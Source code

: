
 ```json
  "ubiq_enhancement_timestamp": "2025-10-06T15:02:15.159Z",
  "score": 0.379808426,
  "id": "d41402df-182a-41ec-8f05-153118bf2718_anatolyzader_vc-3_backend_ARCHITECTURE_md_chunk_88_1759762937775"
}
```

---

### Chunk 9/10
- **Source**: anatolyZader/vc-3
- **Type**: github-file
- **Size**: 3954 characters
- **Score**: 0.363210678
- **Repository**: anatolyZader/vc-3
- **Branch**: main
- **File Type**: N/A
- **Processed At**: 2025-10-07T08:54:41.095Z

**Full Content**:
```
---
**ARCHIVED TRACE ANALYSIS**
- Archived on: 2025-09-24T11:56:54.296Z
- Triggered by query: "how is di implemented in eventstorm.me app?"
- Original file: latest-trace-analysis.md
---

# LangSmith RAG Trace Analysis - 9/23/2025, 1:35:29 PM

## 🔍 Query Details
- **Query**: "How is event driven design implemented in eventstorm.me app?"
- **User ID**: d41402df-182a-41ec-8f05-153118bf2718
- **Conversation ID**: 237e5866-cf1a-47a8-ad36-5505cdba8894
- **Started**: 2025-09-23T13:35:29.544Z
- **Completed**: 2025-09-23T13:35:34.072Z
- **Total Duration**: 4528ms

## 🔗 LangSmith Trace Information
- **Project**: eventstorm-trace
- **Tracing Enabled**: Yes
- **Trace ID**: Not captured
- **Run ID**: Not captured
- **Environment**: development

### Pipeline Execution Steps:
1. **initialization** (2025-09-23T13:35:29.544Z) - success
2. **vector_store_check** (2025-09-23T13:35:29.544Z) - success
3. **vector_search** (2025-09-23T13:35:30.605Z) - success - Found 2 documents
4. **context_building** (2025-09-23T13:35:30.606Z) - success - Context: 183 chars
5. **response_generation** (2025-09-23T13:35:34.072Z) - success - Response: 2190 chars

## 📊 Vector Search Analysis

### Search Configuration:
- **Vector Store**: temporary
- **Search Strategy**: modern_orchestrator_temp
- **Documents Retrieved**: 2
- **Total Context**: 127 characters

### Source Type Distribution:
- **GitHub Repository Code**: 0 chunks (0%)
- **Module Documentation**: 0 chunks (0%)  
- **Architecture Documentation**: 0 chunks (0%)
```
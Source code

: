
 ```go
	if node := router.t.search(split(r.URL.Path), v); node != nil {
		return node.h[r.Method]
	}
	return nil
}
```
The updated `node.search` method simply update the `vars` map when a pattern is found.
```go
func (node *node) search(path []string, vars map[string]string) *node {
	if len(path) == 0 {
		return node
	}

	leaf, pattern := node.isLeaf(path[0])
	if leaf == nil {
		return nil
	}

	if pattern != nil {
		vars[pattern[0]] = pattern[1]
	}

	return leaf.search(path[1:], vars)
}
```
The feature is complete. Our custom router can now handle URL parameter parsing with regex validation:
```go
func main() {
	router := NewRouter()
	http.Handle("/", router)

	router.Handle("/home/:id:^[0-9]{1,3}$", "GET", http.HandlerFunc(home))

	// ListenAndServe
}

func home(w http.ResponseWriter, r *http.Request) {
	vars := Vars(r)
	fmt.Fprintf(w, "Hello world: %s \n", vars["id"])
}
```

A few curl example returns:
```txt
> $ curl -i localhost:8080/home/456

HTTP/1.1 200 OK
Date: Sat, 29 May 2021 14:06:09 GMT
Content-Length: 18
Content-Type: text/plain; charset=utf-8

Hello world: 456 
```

==

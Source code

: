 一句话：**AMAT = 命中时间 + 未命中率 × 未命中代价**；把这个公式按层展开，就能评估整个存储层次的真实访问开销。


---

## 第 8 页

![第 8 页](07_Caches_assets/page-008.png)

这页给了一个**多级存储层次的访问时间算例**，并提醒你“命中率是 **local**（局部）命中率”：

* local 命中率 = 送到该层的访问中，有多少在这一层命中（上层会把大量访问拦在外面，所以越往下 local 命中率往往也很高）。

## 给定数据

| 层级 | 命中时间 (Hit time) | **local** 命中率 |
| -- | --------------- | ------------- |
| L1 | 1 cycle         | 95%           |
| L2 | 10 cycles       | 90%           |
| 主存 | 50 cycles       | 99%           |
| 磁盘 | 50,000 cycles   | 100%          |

◆ ACTIVITY: Find the lines above that hold "leaf", then copy each of them.

◆ ANSWER SECTION:
	leaf, pattern := node.isLeaf(path[0])
	if leaf == nil {
	return leaf.search(path[1:], vars)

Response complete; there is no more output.